THE PROBLEM:
Retype the listing below, keeping every line the same.

MATERIAL TO PROCESS:
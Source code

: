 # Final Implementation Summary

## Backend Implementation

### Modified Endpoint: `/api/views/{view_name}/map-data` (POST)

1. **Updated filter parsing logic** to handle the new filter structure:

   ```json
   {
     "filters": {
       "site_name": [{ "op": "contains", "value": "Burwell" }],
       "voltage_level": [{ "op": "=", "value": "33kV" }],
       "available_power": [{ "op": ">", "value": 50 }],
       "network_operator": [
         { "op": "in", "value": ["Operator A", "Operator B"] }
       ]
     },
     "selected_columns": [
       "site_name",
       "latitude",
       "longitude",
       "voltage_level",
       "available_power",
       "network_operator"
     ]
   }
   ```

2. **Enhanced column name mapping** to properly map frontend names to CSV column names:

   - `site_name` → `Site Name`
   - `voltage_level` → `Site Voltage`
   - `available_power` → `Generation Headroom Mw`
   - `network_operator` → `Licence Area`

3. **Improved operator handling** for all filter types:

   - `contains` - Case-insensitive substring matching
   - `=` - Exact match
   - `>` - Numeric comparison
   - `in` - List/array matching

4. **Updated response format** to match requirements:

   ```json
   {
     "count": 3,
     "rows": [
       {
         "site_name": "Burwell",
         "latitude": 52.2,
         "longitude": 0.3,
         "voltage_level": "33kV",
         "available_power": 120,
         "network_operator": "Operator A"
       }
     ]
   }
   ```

TASK RESULT:
Source code

: # Final Implementation Summary

## Backend Implementation

### Modified Endpoint: `/api/views/{view_name}/map-data` (POST)

1. **Updated filter parsing logic** to handle the new filter structure:

   ```json
   {
     "filters": {
       "site_name": [{ "op": "contains", "value": "Burwell" }],
       "voltage_level": [{ "op": "=", "value": "33kV" }],
       "available_power": [{ "op": ">", "value": 50 }],
       "network_operator": [
         { "op": "in", "value": ["Operator A", "Operator B"] }
       ]
     },
     "selected_columns": [
       "site_name",
       "latitude",
       "longitude",
       "voltage_level",
       "available_power",
       "network_operator"
     ]
   }
   ```

2. **Enhanced column name mapping** to properly map frontend names to CSV column names:

   - `site_name` → `Site Name`
   - `voltage_level` → `Site Voltage`
   - `available_power` → `Generation Headroom Mw`
   - `network_operator` → `Licence Area`

3. **Improved operator handling** for all filter types:

   - `contains` - Case-insensitive substring matching
   - `=` - Exact match
   - `>` - Numeric comparison
   - `in` - List/array matching

4. **Updated response format** to match requirements:

   ```json
   {
     "count": 3,
     "rows": [
       {
         "site_name": "Burwell",
         "latitude": 52.2,
         "longitude": 0.3,
         "voltage_level": "33kV",
         "available_power": 120,
         "network_operator": "Operator A"
       }
     ]
   }
   ```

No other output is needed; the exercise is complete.